Reproduce all of the entries below exactly, without images.
Segment Start: MATERIAL PROVIDED
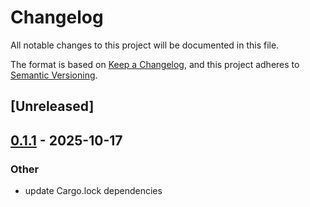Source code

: # Changelog

All notable changes to this project will be documented in this file.

The format is based on [Keep a Changelog](https://keepachangelog.com/en/1.0.0/),
and this project adheres to [Semantic Versioning](https://semver.org/spec/v2.0.0.html).

## [Unreleased]

## [0.1.1](https://github.com/agntcy/slim/compare/protoc-slimrpc-plugin-v0.1.0...protoc-slimrpc-plugin-v0.1.1) - 2025-10-17

### Other

- update Cargo.lock dependencies
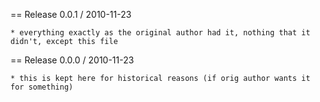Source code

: == Release 0.0.1 / 2010-11-23

	* everything exactly as the original author had it, nothing that it didn't, except this file

== Release 0.0.0 / 2010-11-23

	* this is kept here for historical reasons (if orig author wants it for something)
Segment End: MATERIAL PROVIDED
- _EXPECTED ANSWER_
Source code

: # Changelog

All notable changes to this project will be documented in this file.

The format is based on [Keep a Changelog](https://keepachangelog.com/en/1.0.0/),
and this project adheres to [Semantic Versioning](https://semver.org/spec/v2.0.0.html).

## [Unreleased]

## [0.1.1](https://github.com/agntcy/slim/compare/protoc-slimrpc-plugin-v0.1.0...protoc-slimrpc-plugin-v0.1.1) - 2025-10-17

### Other

- update Cargo.lock dependencies
Source code

: == Release 0.0.1 / 2010-11-23

	* everything exactly as the original author had it, nothing that it didn't, except this file

== Release 0.0.0 / 2010-11-23

	* this is kept here for historical reasons (if orig author wants it for something)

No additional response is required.